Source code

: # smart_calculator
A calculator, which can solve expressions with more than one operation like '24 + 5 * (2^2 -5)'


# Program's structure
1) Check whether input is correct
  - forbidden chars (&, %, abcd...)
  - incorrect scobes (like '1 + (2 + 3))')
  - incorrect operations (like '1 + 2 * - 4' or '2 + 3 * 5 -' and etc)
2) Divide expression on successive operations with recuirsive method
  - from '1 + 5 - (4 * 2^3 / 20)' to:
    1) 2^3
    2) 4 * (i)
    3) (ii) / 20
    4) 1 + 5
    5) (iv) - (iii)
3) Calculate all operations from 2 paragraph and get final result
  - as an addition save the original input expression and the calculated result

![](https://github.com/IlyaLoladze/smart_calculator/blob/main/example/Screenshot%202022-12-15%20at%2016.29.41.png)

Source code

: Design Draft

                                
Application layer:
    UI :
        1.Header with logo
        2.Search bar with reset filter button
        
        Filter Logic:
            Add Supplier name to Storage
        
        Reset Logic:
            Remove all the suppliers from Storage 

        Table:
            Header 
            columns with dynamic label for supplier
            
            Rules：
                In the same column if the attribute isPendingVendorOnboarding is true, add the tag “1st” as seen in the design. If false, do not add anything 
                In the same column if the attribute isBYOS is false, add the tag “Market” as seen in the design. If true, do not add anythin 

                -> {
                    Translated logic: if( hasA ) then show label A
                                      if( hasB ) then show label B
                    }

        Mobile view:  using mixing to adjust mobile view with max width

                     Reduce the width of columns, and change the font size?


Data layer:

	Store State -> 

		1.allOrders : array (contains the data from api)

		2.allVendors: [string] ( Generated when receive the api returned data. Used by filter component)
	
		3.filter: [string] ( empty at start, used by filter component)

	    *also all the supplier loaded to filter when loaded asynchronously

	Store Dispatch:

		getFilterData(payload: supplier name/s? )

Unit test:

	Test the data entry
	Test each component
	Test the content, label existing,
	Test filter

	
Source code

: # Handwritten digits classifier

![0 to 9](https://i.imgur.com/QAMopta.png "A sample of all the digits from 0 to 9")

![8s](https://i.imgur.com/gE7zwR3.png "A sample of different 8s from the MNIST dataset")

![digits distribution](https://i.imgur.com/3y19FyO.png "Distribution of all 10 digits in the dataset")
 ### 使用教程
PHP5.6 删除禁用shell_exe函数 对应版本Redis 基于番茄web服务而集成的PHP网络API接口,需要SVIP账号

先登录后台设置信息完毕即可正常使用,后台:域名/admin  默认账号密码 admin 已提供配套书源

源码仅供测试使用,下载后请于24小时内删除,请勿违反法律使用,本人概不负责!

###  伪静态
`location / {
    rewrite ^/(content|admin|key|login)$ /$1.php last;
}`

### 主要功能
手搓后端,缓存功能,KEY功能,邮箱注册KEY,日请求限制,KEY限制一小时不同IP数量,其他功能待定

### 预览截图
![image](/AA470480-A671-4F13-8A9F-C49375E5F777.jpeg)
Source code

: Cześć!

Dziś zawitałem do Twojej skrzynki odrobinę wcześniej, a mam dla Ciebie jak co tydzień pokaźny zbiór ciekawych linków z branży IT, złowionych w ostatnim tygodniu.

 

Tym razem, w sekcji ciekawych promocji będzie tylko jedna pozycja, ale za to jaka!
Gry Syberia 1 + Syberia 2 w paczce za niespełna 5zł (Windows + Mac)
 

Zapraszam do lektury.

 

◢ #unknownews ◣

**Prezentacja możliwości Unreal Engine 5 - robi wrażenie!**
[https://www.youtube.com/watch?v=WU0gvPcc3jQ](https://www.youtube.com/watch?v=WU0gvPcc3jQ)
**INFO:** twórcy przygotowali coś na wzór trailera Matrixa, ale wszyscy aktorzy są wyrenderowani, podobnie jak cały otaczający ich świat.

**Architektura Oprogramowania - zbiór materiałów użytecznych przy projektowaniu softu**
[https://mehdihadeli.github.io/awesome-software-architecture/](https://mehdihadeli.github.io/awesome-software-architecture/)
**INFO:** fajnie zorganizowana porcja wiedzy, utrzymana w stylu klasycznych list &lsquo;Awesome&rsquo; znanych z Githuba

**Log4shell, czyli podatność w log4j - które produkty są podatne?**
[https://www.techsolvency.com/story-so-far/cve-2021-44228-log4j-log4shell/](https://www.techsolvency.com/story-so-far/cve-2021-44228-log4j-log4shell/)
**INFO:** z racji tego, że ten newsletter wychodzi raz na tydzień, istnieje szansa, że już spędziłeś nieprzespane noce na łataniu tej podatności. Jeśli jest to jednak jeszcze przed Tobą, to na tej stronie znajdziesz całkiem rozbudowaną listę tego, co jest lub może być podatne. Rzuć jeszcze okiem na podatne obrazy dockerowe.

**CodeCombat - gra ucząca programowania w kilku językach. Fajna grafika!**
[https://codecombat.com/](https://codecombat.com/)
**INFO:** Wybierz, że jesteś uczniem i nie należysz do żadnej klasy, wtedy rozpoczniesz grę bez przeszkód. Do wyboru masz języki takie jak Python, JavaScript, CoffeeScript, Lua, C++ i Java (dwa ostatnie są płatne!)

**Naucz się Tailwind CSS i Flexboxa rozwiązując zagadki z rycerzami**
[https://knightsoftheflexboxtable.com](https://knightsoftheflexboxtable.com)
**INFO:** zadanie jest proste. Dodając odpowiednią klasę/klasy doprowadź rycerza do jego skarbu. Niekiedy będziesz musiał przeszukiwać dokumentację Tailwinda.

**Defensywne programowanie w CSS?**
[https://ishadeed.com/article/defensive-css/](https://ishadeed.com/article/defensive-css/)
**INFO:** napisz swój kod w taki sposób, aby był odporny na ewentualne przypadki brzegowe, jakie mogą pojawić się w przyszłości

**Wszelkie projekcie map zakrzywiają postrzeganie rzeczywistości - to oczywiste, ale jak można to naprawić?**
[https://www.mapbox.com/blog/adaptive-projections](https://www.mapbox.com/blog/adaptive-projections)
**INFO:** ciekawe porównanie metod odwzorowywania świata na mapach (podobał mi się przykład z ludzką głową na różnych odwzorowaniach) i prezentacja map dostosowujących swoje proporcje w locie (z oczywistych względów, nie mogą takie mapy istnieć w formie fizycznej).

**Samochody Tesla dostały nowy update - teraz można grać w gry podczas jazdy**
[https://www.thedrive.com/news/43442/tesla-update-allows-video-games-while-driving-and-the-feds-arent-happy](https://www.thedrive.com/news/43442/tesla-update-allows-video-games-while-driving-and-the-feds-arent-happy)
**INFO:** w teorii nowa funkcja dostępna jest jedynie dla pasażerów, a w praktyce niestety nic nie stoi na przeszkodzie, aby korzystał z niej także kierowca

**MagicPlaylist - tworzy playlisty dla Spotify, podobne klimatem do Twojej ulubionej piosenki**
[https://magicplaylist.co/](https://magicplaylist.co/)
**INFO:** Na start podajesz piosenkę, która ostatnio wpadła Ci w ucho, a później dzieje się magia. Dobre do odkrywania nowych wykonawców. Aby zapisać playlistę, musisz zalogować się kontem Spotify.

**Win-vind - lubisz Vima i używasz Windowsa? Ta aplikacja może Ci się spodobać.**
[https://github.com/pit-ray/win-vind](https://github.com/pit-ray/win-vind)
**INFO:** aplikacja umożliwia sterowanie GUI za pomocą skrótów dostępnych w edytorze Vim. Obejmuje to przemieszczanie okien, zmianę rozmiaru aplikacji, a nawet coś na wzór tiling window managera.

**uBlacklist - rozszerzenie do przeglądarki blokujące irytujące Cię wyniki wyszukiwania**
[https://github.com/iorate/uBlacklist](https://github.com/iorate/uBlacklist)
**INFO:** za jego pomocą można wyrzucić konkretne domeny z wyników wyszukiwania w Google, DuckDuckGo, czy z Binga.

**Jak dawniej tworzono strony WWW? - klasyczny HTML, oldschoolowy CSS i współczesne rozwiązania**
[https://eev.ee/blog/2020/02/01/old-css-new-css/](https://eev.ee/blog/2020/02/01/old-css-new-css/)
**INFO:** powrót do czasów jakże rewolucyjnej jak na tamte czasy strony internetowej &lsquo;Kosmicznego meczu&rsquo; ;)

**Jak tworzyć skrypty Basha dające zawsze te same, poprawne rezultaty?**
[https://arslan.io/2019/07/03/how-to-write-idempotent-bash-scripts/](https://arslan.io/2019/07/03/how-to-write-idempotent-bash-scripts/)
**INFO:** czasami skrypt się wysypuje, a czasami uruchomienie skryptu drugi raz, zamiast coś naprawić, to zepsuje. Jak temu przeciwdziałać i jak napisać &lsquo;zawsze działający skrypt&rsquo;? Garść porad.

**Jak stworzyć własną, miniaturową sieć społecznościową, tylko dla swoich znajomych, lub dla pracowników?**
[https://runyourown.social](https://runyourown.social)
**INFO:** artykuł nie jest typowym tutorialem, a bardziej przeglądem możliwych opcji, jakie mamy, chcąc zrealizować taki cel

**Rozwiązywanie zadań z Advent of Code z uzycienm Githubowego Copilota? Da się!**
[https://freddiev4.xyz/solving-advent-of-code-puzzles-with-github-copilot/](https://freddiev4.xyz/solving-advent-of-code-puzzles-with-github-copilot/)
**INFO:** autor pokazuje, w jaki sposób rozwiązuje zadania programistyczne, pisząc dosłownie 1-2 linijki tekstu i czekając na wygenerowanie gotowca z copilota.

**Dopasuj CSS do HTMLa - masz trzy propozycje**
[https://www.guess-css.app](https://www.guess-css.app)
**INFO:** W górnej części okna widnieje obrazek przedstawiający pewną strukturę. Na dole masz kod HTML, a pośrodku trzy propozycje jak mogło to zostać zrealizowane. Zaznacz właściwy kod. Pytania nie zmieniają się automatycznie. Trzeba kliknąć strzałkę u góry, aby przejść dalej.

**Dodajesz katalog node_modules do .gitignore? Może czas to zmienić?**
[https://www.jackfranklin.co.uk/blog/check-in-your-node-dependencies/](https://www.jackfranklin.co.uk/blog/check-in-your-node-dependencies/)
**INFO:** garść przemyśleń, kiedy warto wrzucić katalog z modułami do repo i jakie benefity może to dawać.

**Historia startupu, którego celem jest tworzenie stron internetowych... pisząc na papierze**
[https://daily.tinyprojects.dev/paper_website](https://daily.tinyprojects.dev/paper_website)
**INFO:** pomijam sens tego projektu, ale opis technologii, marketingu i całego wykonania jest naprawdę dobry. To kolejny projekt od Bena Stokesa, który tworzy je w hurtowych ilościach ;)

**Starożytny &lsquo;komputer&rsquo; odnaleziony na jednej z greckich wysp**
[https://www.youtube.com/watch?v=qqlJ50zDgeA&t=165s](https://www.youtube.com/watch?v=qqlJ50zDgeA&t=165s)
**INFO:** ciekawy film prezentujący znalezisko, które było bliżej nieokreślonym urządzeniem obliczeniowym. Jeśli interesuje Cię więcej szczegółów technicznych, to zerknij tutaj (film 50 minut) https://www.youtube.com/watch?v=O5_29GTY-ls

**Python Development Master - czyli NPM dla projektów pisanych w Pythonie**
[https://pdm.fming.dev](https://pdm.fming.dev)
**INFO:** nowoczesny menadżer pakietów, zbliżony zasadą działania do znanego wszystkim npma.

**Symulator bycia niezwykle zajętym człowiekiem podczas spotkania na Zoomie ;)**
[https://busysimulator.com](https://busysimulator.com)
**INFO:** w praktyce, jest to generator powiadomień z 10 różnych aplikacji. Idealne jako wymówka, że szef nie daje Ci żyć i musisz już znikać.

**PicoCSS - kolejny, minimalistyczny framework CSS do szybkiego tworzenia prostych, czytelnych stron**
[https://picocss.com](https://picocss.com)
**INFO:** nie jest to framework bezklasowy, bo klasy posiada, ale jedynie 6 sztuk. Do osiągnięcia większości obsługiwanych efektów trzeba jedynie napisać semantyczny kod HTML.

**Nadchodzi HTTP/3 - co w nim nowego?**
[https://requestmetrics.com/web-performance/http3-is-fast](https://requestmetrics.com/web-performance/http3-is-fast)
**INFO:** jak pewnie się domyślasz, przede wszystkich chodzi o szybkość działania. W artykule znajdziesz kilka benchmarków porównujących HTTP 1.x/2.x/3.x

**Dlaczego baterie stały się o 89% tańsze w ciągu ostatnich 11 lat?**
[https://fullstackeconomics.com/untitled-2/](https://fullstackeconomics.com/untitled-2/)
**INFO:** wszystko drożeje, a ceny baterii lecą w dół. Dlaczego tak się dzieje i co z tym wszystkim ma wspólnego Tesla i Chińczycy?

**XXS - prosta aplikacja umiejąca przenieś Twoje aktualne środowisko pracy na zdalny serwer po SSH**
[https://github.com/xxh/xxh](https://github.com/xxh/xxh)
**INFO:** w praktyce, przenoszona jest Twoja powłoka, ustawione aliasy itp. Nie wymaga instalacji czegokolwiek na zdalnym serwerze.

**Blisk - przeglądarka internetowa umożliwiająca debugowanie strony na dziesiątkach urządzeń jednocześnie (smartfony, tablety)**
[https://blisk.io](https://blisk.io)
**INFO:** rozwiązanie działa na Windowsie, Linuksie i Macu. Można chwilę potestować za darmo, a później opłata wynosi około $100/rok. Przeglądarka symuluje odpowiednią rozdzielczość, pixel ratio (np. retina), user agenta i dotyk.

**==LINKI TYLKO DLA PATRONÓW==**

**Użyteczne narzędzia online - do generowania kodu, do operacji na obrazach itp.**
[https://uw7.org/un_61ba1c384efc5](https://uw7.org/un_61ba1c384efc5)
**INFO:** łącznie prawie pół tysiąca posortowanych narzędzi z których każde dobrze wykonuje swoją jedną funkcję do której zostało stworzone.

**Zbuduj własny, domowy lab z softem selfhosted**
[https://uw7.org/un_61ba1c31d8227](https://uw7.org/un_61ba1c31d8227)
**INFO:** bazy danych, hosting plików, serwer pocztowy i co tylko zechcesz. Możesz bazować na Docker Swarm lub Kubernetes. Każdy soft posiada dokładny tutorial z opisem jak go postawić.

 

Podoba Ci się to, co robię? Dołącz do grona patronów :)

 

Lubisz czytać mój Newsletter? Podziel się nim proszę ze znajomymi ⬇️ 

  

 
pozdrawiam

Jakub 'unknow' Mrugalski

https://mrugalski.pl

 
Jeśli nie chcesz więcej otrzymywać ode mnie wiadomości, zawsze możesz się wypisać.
**********
## WHAT IS EXPECTED
From the data above, reproduce word for word the lines running from the line with "czy z Binga." to the line with "[https://www.guess-css.app](https://www.guess-css.app)", ends included.

## REPLY
**INFO:** za jego pomocą można wyrzucić konkretne domeny z wyników wyszukiwania w Google, DuckDuckGo, czy z Binga.

**Jak dawniej tworzono strony WWW? - klasyczny HTML, oldschoolowy CSS i współczesne rozwiązania**
[https://eev.ee/blog/2020/02/01/old-css-new-css/](https://eev.ee/blog/2020/02/01/old-css-new-css/)
**INFO:** powrót do czasów jakże rewolucyjnej jak na tamte czasy strony internetowej &lsquo;Kosmicznego meczu&rsquo; ;)

**Jak tworzyć skrypty Basha dające zawsze te same, poprawne rezultaty?**
[https://arslan.io/2019/07/03/how-to-write-idempotent-bash-scripts/](https://arslan.io/2019/07/03/how-to-write-idempotent-bash-scripts/)
**INFO:** czasami skrypt się wysypuje, a czasami uruchomienie skryptu drugi raz, zamiast coś naprawić, to zepsuje. Jak temu przeciwdziałać i jak napisać &lsquo;zawsze działający skrypt&rsquo;? Garść porad.

**Jak stworzyć własną, miniaturową sieć społecznościową, tylko dla swoich znajomych, lub dla pracowników?**
[https://runyourown.social](https://runyourown.social)
**INFO:** artykuł nie jest typowym tutorialem, a bardziej przeglądem możliwych opcji, jakie mamy, chcąc zrealizować taki cel

**Rozwiązywanie zadań z Advent of Code z uzycienm Githubowego Copilota? Da się!**
[https://freddiev4.xyz/solving-advent-of-code-puzzles-with-github-copilot/](https://freddiev4.xyz/solving-advent-of-code-puzzles-with-github-copilot/)
**INFO:** autor pokazuje, w jaki sposób rozwiązuje zadania programistyczne, pisząc dosłownie 1-2 linijki tekstu i czekając na wygenerowanie gotowca z copilota.

**Dopasuj CSS do HTMLa - masz trzy propozycje**
[https://www.guess-css.app](https://www.guess-css.app)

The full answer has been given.